Advanced Micro Devices (AMD) advanced 3.6% in pre-open trading as part of a broader upswing across semiconductor stocks triggered by a standout quarter from memory-chip maker Micron. Investors reacted to Micron’s fiscal third-quarter results and management guidance, both of which exceeded consensus expectations and pointed to strong AI-driven demand.
Two analyst developments provided immediate fuel for AMD’s move. A Bernstein analyst upgraded AMD, arguing that major semiconductor companies appear materially undervalued in light of a structural shift in demand toward artificial intelligence infrastructure. That upgrade was followed by a significant action from UBS, which on Wednesday evening raised its AMD price target from $455 to $670 while retaining a Buy rating.

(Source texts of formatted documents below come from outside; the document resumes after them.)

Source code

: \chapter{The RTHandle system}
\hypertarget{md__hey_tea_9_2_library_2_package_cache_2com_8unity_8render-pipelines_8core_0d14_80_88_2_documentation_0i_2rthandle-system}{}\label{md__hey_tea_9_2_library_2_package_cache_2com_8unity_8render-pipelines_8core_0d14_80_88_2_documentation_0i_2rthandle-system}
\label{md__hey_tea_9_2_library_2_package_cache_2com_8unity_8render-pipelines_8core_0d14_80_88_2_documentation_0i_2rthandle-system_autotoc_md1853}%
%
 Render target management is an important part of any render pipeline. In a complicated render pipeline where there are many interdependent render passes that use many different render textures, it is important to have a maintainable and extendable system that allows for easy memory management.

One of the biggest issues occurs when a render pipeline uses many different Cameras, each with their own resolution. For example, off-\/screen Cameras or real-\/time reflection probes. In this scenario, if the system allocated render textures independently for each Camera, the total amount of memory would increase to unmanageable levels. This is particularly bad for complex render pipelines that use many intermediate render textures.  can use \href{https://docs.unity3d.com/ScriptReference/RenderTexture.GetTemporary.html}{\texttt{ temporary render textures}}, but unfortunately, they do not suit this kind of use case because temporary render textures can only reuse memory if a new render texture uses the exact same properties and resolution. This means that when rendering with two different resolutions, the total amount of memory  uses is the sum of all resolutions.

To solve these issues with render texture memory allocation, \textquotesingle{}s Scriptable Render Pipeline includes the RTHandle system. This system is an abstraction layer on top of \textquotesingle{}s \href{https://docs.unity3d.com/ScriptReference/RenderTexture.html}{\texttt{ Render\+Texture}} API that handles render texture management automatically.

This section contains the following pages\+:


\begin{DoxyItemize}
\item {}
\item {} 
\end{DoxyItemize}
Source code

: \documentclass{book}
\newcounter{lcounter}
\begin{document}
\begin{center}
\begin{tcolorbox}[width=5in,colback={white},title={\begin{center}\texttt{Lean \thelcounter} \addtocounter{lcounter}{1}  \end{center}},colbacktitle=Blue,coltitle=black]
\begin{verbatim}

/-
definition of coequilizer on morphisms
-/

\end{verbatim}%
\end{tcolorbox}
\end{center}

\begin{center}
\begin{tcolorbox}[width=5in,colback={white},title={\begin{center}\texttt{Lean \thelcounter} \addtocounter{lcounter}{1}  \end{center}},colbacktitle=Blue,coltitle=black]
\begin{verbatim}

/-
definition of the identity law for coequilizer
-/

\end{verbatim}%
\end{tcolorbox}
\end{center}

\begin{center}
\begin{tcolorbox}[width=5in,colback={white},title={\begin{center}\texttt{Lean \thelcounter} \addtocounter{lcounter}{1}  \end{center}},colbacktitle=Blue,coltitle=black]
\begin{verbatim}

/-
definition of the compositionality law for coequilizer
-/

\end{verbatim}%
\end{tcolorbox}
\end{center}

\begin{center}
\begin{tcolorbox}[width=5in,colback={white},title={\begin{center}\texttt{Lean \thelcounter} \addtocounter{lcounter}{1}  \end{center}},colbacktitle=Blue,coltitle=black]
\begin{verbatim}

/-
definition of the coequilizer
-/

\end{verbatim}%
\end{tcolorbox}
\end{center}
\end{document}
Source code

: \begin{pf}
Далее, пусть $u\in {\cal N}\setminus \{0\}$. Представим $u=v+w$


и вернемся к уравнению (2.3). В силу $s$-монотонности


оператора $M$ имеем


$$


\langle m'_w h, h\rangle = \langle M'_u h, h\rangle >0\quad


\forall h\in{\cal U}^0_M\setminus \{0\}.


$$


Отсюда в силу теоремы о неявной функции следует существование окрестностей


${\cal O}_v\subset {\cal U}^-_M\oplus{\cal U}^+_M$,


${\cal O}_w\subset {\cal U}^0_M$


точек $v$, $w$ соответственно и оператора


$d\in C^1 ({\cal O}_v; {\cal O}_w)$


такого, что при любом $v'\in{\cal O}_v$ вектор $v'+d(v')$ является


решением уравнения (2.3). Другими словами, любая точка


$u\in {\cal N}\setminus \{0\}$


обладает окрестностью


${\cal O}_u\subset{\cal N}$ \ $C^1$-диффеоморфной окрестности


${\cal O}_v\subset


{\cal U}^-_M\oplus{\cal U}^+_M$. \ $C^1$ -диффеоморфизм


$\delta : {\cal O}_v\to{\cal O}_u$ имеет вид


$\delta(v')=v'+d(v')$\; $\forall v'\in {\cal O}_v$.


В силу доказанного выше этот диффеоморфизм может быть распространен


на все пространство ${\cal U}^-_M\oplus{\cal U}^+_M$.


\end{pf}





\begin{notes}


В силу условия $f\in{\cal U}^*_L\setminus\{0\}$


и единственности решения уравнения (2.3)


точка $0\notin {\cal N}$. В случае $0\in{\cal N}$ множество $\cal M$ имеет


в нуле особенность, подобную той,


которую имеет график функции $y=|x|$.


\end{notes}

UBS said its decision was rooted in an expectation that demand for standalone CPU racks is ramping much faster as agentic AI development scales. The bank materially increased its server CPU revenue projections for AMD through the end of the decade, forecasting that AMD will capture a disproportionately large share of new demand. UBS attributed that potential share gain in part to ongoing roadmap and supply challenges at rival Intel.
In its analysis, UBS assumed a 60/40 split between x86 and ARM architectures in the standalone chip segment, positioning AMD as the primary beneficiary on the x86 side. Those assumptions underpinned the bank’s more aggressive revenue and valuation outlook for AMD’s server CPU business.
Micron’s June 24 fiscal third-quarter report - released after the market close - served as a sector-wide tailwind. The company reported record revenue and said AI-related demand was robust, a development that investors interpreted as positive for suppliers and designers across the semiconductor ecosystem.
Market context highlighted the distinctiveness of AMD’s pre-market strength: the NASDAQ slipped 0.4% while the S&P 500 was down about 0.1%, amplifying the significance of AMD’s outperformance ahead of the open. The convergence of Bernstein’s upgrade, UBS’s substantially higher price target, and Micron’s upbeat results encouraged buyers to step in, helping push AMD toward $538.55 and keeping it within striking distance of its 52-week high of $562.99.
Key points
- AMD rose 3.6% in pre-open trading amid a sector rally following Micron’s record fiscal quarter.
- Bernstein upgraded AMD on valuation grounds tied to structural AI infrastructure demand; UBS raised its price target from $455 to $670 and maintained a Buy rating, citing accelerating demand for standalone CPU racks.
- Micron’s fiscal third-quarter results and guidance topped expectations, providing a positive read-through for the semiconductor sector while major indices were modestly lower.
Risks / Uncertainties
- Analyst projections and price-target revisions are based on assumptions about AI-driven demand and architectural market shares; outcomes may differ if demand trajectories change - a dynamic that affects the semiconductor sector and related infrastructure providers.
- Competitive and execution factors at rival suppliers, referenced by UBS in its assessment of Intel’s roadmap and supply position, introduce uncertainty into AMD’s projected server-CPU share gains, with implications for server chip markets.
Note: This article reports on analyst actions, earnings results, and pre-market trading activity as described above. It does not offer investment advice.